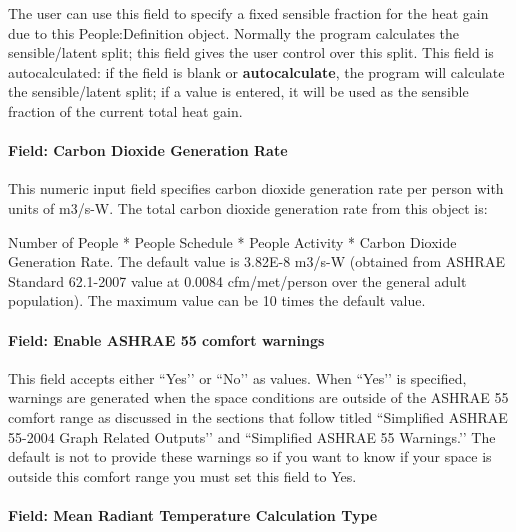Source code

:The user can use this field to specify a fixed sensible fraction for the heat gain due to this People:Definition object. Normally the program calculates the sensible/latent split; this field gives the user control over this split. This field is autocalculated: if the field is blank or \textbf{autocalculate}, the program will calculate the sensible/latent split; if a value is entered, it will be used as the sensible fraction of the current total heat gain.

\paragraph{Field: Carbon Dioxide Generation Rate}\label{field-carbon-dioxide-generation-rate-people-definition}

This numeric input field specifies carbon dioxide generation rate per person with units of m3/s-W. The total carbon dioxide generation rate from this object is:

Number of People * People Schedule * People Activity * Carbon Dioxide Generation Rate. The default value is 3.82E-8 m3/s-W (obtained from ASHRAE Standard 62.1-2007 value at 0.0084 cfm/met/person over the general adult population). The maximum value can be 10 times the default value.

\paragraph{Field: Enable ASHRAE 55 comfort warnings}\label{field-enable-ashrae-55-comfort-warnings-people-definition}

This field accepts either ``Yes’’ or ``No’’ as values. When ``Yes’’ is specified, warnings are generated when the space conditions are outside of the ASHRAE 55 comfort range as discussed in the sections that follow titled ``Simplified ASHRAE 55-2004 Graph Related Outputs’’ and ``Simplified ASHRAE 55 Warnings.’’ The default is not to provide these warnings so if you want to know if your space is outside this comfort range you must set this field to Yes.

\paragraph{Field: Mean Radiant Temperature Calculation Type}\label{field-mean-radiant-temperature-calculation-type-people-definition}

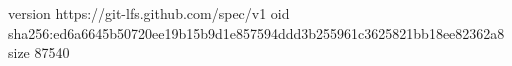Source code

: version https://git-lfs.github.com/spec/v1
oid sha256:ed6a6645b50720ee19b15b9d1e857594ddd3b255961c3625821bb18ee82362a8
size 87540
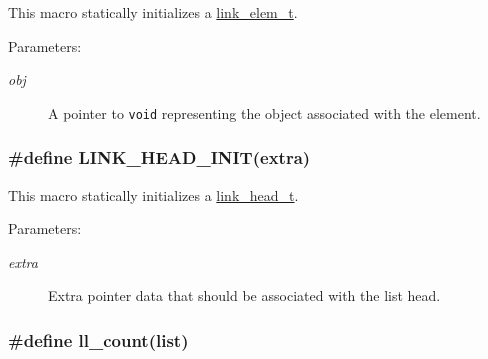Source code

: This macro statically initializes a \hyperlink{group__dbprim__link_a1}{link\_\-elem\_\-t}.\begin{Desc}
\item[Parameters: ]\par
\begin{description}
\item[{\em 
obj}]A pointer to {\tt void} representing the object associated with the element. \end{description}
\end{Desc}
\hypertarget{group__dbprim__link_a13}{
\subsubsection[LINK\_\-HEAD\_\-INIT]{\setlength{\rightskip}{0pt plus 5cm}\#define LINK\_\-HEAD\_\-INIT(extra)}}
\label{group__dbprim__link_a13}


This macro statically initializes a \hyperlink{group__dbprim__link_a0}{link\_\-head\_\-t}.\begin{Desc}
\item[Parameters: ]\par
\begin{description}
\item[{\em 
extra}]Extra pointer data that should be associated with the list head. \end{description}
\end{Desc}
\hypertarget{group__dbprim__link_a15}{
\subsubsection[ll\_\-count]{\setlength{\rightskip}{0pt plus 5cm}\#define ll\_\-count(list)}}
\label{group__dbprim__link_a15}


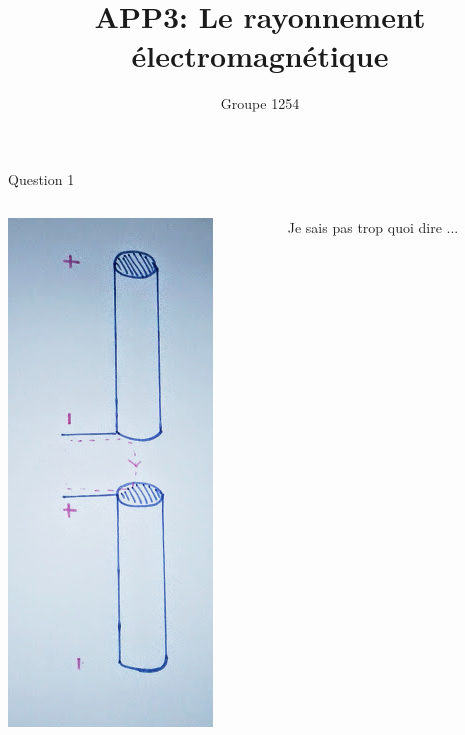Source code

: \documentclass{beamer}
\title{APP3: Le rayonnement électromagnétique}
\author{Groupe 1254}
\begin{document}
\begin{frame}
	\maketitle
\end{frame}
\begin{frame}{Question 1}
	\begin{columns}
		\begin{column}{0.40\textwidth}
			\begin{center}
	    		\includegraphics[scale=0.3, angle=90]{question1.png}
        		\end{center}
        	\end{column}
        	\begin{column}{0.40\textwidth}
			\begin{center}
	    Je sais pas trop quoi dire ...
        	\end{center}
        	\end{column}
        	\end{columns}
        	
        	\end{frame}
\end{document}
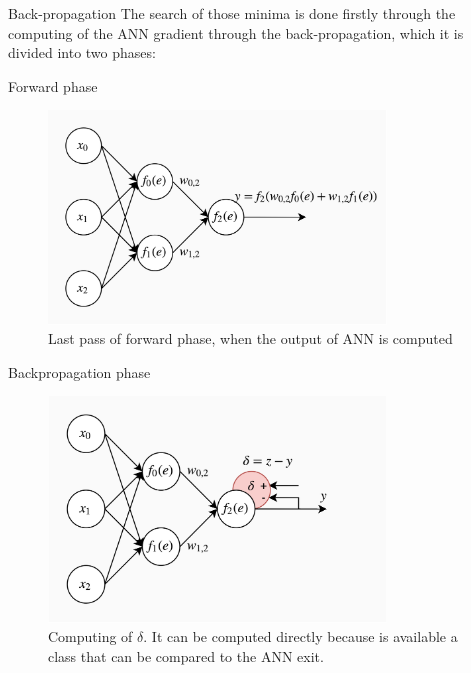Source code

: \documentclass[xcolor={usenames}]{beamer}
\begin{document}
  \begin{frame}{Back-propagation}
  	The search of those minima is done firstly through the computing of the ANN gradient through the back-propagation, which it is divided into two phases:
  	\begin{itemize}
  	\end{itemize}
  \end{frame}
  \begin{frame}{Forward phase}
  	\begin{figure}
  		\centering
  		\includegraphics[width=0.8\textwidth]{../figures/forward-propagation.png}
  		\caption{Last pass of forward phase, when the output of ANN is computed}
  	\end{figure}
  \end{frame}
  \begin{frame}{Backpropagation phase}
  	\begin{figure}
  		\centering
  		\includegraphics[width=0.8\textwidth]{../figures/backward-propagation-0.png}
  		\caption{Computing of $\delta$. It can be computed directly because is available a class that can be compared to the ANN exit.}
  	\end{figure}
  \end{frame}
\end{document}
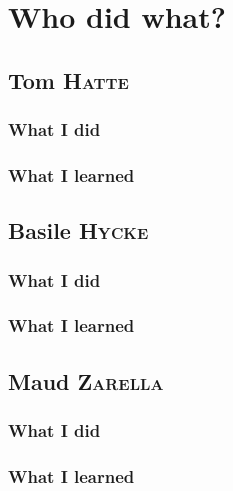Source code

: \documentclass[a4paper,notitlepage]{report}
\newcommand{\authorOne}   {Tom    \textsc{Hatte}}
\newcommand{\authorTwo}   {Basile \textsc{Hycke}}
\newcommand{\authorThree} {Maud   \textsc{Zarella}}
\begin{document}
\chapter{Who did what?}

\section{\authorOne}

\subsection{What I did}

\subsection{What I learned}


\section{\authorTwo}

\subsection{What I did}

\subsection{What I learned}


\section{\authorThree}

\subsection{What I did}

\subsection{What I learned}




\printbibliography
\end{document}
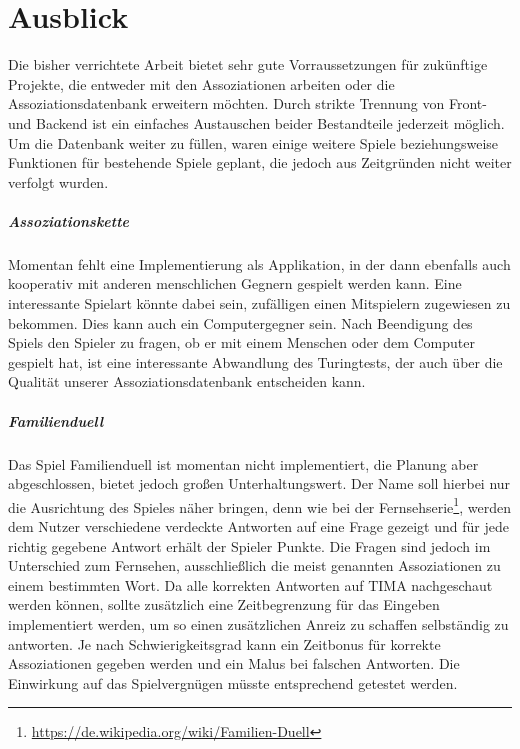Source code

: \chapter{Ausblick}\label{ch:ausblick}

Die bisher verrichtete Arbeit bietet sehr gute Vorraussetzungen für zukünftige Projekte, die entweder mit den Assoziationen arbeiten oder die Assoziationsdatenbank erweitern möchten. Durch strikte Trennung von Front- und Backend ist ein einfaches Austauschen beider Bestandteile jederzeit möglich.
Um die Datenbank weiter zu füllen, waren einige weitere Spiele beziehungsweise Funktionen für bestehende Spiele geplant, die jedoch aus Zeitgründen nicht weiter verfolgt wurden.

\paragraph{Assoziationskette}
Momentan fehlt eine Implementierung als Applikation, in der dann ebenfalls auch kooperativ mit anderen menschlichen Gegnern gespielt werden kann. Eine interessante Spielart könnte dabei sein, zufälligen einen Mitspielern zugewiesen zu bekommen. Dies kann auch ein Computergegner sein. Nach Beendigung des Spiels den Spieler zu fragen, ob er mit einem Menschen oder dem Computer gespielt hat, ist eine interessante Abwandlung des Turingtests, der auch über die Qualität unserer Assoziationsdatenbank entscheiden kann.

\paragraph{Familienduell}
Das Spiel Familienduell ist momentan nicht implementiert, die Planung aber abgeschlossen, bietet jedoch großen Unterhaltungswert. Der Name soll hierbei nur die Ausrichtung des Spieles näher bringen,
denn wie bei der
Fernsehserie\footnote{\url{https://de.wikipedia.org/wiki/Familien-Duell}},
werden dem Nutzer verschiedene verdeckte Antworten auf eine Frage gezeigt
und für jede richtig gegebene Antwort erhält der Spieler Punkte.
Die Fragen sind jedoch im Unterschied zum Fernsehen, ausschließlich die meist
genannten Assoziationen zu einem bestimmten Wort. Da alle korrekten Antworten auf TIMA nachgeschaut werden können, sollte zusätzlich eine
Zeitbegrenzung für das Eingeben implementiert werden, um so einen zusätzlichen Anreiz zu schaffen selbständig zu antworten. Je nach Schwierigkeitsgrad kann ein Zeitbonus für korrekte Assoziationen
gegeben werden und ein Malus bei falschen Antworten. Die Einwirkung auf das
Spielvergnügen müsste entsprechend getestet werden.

_ _ _ _

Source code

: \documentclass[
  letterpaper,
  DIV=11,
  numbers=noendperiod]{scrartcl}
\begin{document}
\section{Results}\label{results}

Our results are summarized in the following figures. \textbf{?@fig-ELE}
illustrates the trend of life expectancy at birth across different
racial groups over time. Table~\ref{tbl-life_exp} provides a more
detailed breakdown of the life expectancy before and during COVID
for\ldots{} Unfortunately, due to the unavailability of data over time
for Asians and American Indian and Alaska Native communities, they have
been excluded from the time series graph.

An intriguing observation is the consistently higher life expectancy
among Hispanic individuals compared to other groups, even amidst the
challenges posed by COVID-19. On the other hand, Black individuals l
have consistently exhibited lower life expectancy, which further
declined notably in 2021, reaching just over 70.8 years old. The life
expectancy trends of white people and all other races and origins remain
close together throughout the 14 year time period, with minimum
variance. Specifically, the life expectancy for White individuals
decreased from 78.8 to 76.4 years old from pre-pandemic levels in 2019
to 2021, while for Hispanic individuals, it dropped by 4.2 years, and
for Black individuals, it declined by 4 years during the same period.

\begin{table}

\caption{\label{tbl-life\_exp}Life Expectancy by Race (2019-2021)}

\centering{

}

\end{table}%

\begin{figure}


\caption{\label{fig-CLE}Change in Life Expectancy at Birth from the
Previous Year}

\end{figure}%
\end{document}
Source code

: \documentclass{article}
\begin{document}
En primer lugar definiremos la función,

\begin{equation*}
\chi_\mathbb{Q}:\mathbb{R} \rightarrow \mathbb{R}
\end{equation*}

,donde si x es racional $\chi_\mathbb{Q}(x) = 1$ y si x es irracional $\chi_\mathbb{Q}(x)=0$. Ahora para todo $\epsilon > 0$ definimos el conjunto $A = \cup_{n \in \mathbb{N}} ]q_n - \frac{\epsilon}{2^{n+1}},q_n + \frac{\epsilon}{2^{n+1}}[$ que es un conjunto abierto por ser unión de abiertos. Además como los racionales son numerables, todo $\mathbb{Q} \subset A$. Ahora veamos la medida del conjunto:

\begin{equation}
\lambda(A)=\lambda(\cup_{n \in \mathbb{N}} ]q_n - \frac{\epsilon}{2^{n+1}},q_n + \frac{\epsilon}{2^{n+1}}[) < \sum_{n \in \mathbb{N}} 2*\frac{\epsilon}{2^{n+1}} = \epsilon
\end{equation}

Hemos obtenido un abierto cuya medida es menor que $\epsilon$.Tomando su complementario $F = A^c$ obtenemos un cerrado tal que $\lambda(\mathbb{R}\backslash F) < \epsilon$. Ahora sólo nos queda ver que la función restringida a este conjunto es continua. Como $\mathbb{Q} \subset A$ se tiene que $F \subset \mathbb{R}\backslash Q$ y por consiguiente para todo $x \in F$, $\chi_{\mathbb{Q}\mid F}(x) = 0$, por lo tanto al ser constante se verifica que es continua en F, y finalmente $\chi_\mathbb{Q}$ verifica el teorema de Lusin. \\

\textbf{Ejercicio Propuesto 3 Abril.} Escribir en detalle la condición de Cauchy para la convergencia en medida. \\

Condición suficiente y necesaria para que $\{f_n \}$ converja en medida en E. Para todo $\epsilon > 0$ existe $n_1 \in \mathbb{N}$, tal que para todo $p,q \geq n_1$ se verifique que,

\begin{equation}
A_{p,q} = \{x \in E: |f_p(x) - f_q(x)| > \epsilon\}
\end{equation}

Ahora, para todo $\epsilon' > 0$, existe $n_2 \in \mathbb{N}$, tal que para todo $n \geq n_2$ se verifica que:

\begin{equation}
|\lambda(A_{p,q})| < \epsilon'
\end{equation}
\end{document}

_ _ _ _

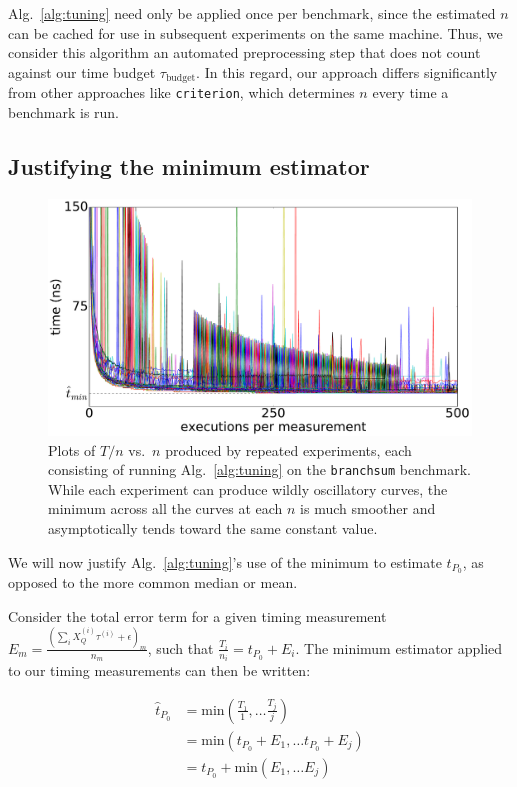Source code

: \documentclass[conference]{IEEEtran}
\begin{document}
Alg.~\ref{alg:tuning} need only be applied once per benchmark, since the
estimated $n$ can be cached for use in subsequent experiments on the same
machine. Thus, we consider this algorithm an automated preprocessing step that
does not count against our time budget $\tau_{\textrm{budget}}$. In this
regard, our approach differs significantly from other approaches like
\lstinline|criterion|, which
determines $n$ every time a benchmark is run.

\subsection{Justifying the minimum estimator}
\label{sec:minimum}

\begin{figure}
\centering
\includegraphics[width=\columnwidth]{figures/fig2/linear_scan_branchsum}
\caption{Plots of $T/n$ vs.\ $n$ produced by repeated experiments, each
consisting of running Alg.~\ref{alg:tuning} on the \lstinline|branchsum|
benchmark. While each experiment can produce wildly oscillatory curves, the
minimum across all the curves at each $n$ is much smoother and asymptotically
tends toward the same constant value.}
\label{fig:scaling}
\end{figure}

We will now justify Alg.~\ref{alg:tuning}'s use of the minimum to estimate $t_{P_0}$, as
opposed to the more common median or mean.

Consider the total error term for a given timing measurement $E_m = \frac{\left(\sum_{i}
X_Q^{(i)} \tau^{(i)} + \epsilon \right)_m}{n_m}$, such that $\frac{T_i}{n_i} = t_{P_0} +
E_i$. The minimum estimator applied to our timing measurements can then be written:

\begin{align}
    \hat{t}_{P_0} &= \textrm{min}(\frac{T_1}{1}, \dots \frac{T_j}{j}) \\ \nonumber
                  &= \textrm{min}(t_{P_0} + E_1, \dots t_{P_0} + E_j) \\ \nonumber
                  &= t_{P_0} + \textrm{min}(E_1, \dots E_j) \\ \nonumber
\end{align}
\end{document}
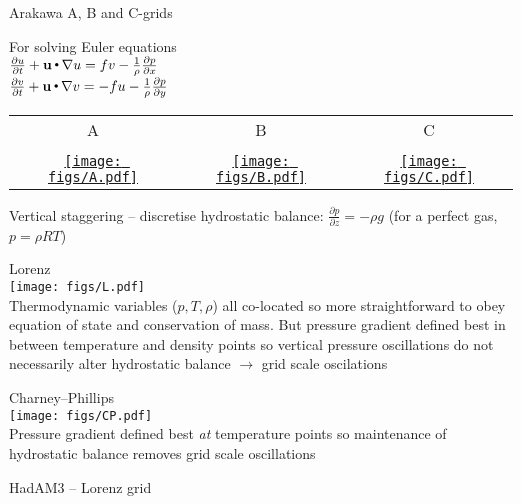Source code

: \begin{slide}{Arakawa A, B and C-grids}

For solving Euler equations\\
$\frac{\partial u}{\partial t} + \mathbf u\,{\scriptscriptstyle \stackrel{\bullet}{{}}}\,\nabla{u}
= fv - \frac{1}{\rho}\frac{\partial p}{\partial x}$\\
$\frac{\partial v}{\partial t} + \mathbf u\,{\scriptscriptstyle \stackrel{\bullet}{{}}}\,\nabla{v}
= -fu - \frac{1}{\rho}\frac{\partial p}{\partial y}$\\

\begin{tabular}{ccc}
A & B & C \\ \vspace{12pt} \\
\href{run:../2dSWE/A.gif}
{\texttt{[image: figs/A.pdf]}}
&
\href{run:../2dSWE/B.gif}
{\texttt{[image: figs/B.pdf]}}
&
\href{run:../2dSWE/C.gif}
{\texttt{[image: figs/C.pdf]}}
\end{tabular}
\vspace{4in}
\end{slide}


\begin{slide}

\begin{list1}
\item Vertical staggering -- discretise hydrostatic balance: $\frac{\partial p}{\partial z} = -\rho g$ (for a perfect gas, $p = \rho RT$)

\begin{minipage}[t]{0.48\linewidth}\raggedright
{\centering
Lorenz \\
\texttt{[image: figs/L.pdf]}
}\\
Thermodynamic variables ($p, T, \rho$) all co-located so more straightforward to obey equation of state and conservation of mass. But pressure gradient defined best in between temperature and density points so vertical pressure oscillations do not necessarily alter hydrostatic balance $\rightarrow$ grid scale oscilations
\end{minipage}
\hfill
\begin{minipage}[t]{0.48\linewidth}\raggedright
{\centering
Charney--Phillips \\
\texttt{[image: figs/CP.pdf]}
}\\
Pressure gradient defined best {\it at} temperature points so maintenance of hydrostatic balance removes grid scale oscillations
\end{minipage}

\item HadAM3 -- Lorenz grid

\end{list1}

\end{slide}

_ _ _ _

**What to do**
Whichever lines of the material hold the word "groups", find and copy them.

**Answer to this task**
racial groups over time. Table~\ref{tbl-life_exp} provides a more
among Hispanic individuals compared to other groups, even amidst the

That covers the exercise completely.